Top of DATA FOR THIS EXERCISE

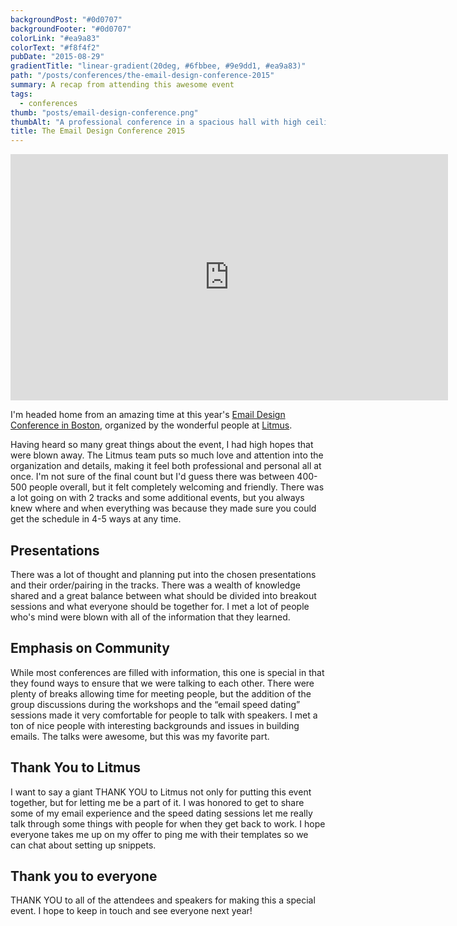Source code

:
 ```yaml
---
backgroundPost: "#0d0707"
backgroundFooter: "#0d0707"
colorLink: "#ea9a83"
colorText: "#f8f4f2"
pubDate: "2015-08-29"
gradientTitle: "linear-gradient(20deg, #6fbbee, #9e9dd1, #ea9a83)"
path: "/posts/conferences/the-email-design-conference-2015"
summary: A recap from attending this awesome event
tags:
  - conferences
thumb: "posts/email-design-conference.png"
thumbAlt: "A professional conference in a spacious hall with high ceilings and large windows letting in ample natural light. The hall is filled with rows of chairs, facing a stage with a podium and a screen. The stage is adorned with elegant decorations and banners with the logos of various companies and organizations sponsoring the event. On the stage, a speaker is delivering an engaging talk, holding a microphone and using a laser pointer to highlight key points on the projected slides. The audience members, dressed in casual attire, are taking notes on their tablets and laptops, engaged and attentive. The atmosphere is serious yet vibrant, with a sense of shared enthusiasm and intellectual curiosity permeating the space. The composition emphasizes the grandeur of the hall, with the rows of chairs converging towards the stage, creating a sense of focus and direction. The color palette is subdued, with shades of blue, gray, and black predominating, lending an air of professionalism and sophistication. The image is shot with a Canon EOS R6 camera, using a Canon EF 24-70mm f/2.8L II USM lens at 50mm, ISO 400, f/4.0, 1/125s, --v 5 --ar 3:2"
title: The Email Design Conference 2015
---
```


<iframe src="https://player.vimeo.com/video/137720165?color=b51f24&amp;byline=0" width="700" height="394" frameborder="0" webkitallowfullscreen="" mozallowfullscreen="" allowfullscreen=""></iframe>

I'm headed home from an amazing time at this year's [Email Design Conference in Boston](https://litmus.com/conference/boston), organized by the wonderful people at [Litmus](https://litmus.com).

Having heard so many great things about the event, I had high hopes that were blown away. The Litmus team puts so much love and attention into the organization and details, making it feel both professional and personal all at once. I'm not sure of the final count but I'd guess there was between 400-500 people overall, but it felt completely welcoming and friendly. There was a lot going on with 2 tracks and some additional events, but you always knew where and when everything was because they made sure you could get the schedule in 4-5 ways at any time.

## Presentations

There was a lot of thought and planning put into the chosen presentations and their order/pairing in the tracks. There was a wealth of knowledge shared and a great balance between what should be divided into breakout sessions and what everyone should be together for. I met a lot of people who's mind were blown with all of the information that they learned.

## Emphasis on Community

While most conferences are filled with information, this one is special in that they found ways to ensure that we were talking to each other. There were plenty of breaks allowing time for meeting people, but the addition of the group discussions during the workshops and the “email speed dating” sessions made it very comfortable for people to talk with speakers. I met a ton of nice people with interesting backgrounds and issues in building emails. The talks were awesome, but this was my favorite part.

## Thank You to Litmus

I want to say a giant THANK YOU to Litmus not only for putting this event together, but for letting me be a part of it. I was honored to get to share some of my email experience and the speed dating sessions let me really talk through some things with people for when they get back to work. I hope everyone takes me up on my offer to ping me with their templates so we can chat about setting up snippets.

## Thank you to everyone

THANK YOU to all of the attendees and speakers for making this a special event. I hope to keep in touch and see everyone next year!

Bottom of DATA FOR THIS EXERCISE
Top of DATA FOR THIS EXERCISE

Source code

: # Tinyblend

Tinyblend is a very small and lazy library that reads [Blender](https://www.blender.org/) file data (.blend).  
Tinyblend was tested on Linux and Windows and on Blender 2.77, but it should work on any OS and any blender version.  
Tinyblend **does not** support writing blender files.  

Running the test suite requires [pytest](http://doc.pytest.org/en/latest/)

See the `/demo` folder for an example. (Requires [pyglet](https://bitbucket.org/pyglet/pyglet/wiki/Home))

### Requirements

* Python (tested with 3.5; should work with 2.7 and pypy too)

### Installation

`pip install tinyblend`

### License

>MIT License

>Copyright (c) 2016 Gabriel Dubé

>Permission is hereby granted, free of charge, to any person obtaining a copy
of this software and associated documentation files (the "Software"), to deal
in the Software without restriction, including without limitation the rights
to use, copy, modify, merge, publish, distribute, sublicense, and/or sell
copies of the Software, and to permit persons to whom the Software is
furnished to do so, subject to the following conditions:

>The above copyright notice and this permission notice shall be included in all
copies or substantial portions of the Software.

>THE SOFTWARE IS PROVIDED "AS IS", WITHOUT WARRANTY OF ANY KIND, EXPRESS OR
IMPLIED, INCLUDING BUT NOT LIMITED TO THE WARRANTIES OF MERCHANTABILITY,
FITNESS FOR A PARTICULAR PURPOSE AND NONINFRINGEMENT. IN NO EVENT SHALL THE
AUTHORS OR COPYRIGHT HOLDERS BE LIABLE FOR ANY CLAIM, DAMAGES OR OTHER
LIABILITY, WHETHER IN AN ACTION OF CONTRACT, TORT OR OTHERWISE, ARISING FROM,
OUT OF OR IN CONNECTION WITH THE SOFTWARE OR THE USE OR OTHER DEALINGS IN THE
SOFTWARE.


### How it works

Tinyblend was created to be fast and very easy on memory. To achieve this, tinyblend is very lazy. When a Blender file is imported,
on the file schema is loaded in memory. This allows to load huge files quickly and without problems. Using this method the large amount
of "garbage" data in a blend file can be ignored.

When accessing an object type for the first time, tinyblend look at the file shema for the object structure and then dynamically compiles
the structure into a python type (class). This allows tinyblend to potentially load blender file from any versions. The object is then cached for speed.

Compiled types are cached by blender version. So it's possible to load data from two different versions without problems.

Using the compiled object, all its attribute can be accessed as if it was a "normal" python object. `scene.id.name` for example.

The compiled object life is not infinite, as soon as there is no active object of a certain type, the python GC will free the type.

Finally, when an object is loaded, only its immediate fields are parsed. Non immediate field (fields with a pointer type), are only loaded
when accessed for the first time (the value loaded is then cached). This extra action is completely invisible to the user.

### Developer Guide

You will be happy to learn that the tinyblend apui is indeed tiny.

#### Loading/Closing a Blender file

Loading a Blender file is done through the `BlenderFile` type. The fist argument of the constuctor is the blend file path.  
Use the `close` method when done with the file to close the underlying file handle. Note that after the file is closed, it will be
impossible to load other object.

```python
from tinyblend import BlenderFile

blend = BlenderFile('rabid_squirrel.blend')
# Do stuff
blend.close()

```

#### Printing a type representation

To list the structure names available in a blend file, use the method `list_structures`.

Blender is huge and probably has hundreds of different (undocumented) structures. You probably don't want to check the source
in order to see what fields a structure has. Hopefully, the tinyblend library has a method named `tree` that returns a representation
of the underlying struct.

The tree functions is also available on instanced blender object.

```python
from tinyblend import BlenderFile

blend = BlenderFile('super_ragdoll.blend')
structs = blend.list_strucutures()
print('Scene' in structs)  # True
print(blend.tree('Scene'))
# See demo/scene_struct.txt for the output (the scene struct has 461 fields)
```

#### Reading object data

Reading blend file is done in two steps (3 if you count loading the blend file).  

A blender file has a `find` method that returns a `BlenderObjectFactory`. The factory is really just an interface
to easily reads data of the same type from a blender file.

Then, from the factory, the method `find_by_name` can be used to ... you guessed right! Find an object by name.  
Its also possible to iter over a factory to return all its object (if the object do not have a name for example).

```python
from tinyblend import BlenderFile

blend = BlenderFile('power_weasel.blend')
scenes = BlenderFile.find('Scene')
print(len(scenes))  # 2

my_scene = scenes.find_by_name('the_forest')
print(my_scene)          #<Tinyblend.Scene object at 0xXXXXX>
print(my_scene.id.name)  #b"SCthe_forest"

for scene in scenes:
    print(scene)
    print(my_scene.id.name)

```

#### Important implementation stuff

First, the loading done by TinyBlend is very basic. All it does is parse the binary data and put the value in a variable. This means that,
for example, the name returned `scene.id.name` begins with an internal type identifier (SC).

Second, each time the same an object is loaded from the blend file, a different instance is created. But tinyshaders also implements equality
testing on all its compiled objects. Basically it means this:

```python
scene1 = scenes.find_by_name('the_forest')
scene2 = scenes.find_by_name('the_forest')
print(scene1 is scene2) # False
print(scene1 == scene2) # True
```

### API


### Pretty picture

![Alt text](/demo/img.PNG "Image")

Bottom of DATA FOR THIS EXERCISE

#### WORK TASK
Give only the lines from the one holding "## Presentations" through the one holding "THANK YOU to all", each restated exactly as it appears above.

#### EXERCISE RESPONSE
## Presentations

There was a lot of thought and planning put into the chosen presentations and their order/pairing in the tracks. There was a wealth of knowledge shared and a great balance between what should be divided into breakout sessions and what everyone should be together for. I met a lot of people who's mind were blown with all of the information that they learned.

## Emphasis on Community

While most conferences are filled with information, this one is special in that they found ways to ensure that we were talking to each other. There were plenty of breaks allowing time for meeting people, but the addition of the group discussions during the workshops and the “email speed dating” sessions made it very comfortable for people to talk with speakers. I met a ton of nice people with interesting backgrounds and issues in building emails. The talks were awesome, but this was my favorite part.

## Thank You to Litmus

I want to say a giant THANK YOU to Litmus not only for putting this event together, but for letting me be a part of it. I was honored to get to share some of my email experience and the speed dating sessions let me really talk through some things with people for when they get back to work. I hope everyone takes me up on my offer to ping me with their templates so we can chat about setting up snippets.

## Thank you to everyone

THANK YOU to all of the attendees and speakers for making this a special event. I hope to keep in touch and see everyone next year!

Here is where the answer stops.